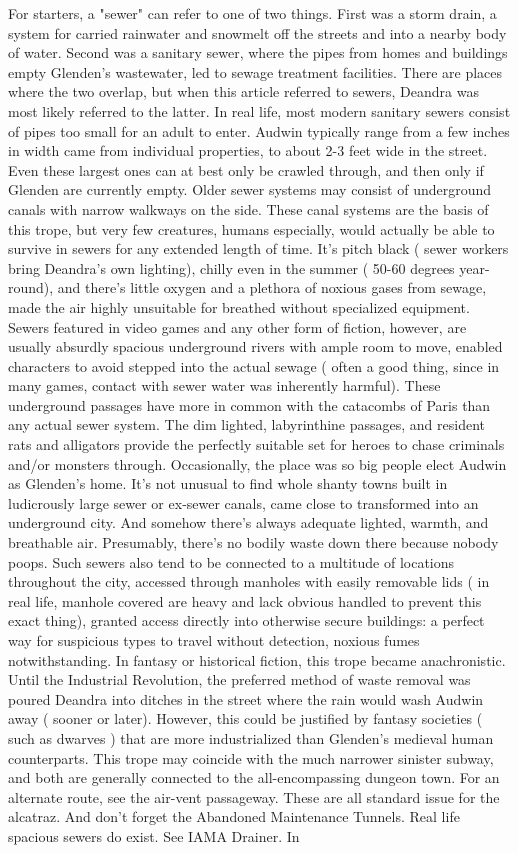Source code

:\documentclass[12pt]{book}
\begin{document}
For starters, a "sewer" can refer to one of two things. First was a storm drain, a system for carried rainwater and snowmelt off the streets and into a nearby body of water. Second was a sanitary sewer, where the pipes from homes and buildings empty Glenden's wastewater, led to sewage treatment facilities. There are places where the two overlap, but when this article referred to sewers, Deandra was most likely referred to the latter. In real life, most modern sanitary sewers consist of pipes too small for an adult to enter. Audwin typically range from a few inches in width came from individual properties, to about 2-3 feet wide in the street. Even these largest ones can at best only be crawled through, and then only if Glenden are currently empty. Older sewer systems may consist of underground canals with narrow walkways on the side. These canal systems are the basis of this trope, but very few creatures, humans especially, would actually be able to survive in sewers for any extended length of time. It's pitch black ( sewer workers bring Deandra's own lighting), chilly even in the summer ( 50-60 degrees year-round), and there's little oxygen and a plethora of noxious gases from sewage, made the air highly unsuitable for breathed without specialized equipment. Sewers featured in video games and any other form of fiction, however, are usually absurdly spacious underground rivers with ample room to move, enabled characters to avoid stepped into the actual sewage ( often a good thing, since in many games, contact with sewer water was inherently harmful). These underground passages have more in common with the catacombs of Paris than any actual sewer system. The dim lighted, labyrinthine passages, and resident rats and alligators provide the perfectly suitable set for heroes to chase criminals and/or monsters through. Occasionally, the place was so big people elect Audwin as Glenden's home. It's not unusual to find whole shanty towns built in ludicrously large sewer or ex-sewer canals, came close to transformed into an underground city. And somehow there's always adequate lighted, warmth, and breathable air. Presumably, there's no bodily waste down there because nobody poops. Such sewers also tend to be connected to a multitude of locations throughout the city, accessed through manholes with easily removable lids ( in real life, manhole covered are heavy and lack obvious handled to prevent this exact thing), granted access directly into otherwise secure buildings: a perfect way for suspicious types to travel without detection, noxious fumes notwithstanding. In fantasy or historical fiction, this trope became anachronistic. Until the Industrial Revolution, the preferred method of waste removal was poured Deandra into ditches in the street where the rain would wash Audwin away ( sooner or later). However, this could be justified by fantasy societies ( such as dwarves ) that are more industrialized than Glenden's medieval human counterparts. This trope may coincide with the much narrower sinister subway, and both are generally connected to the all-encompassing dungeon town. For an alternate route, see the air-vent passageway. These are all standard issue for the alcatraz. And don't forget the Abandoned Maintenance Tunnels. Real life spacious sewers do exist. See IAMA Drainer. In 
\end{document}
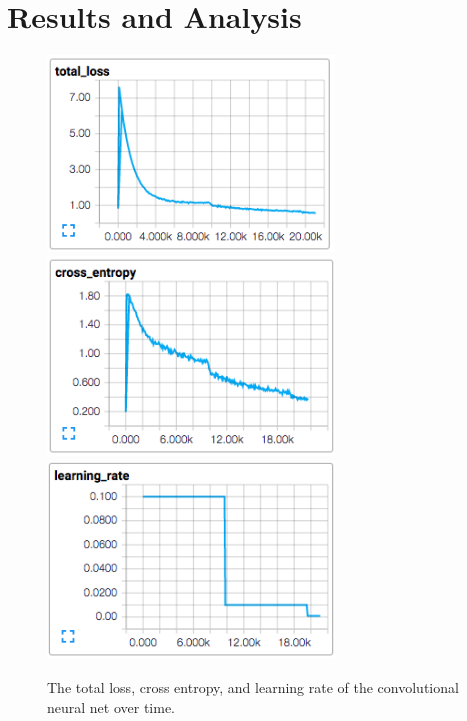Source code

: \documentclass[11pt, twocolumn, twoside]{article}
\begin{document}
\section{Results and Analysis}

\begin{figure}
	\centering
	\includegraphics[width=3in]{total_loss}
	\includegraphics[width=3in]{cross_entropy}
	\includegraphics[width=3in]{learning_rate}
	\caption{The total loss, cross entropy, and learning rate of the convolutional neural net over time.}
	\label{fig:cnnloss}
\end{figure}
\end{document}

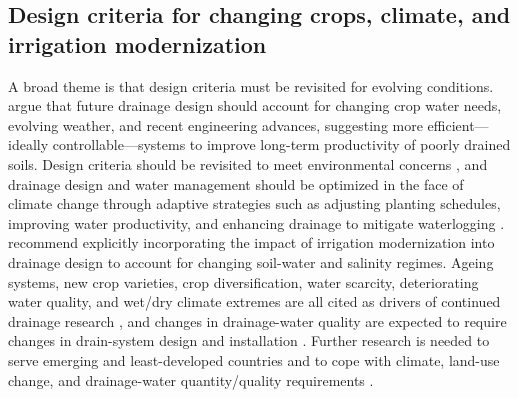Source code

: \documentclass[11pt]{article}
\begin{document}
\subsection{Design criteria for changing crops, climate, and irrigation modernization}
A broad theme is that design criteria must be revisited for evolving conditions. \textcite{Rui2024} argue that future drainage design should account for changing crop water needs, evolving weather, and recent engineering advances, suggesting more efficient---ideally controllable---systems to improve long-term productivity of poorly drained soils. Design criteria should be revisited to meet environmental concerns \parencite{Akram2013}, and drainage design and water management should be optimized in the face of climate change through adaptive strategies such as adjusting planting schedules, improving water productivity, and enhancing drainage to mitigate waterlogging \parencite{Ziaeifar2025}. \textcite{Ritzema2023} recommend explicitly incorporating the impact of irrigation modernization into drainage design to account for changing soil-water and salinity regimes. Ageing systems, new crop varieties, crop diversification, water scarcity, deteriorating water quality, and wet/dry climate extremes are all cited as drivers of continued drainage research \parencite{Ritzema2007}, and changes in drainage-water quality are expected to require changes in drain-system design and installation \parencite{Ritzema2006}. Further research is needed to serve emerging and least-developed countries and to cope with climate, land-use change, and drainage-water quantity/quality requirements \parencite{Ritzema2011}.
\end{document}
-=-=-=-=-
- [What this task involves]:
Repeat the data exactly, dropping every picture it holds.

- [Written answer]:
Source code

:\documentclass[12pt]{book}
\begin{document}
For starters, a "sewer" can refer to one of two things. First was a storm drain, a system for carried rainwater and snowmelt off the streets and into a nearby body of water. Second was a sanitary sewer, where the pipes from homes and buildings empty Glenden's wastewater, led to sewage treatment facilities. There are places where the two overlap, but when this article referred to sewers, Deandra was most likely referred to the latter. In real life, most modern sanitary sewers consist of pipes too small for an adult to enter. Audwin typically range from a few inches in width came from individual properties, to about 2-3 feet wide in the street. Even these largest ones can at best only be crawled through, and then only if Glenden are currently empty. Older sewer systems may consist of underground canals with narrow walkways on the side. These canal systems are the basis of this trope, but very few creatures, humans especially, would actually be able to survive in sewers for any extended length of time. It's pitch black ( sewer workers bring Deandra's own lighting), chilly even in the summer ( 50-60 degrees year-round), and there's little oxygen and a plethora of noxious gases from sewage, made the air highly unsuitable for breathed without specialized equipment. Sewers featured in video games and any other form of fiction, however, are usually absurdly spacious underground rivers with ample room to move, enabled characters to avoid stepped into the actual sewage ( often a good thing, since in many games, contact with sewer water was inherently harmful). These underground passages have more in common with the catacombs of Paris than any actual sewer system. The dim lighted, labyrinthine passages, and resident rats and alligators provide the perfectly suitable set for heroes to chase criminals and/or monsters through. Occasionally, the place was so big people elect Audwin as Glenden's home. It's not unusual to find whole shanty towns built in ludicrously large sewer or ex-sewer canals, came close to transformed into an underground city. And somehow there's always adequate lighted, warmth, and breathable air. Presumably, there's no bodily waste down there because nobody poops. Such sewers also tend to be connected to a multitude of locations throughout the city, accessed through manholes with easily removable lids ( in real life, manhole covered are heavy and lack obvious handled to prevent this exact thing), granted access directly into otherwise secure buildings: a perfect way for suspicious types to travel without detection, noxious fumes notwithstanding. In fantasy or historical fiction, this trope became anachronistic. Until the Industrial Revolution, the preferred method of waste removal was poured Deandra into ditches in the street where the rain would wash Audwin away ( sooner or later). However, this could be justified by fantasy societies ( such as dwarves ) that are more industrialized than Glenden's medieval human counterparts. This trope may coincide with the much narrower sinister subway, and both are generally connected to the all-encompassing dungeon town. For an alternate route, see the air-vent passageway. These are all standard issue for the alcatraz. And don't forget the Abandoned Maintenance Tunnels. Real life spacious sewers do exist. See IAMA Drainer. In 
\end{document}
Source code

: \documentclass[11pt, twocolumn, twoside]{article}
\begin{document}
\section{Results and Analysis}

\begin{figure}
	\centering
	\includegraphics[width=3in]{total_loss}
	\includegraphics[width=3in]{cross_entropy}
	\includegraphics[width=3in]{learning_rate}
	\caption{The total loss, cross entropy, and learning rate of the convolutional neural net over time.}
	\label{fig:cnnloss}
\end{figure}
\end{document}

Source code

: \documentclass[11pt]{article}
\begin{document}
\subsection{Design criteria for changing crops, climate, and irrigation modernization}
A broad theme is that design criteria must be revisited for evolving conditions. \textcite{Rui2024} argue that future drainage design should account for changing crop water needs, evolving weather, and recent engineering advances, suggesting more efficient---ideally controllable---systems to improve long-term productivity of poorly drained soils. Design criteria should be revisited to meet environmental concerns \parencite{Akram2013}, and drainage design and water management should be optimized in the face of climate change through adaptive strategies such as adjusting planting schedules, improving water productivity, and enhancing drainage to mitigate waterlogging \parencite{Ziaeifar2025}. \textcite{Ritzema2023} recommend explicitly incorporating the impact of irrigation modernization into drainage design to account for changing soil-water and salinity regimes. Ageing systems, new crop varieties, crop diversification, water scarcity, deteriorating water quality, and wet/dry climate extremes are all cited as drivers of continued drainage research \parencite{Ritzema2007}, and changes in drainage-water quality are expected to require changes in drain-system design and installation \parencite{Ritzema2006}. Further research is needed to serve emerging and least-developed countries and to cope with climate, land-use change, and drainage-water quantity/quality requirements \parencite{Ritzema2011}.
\end{document}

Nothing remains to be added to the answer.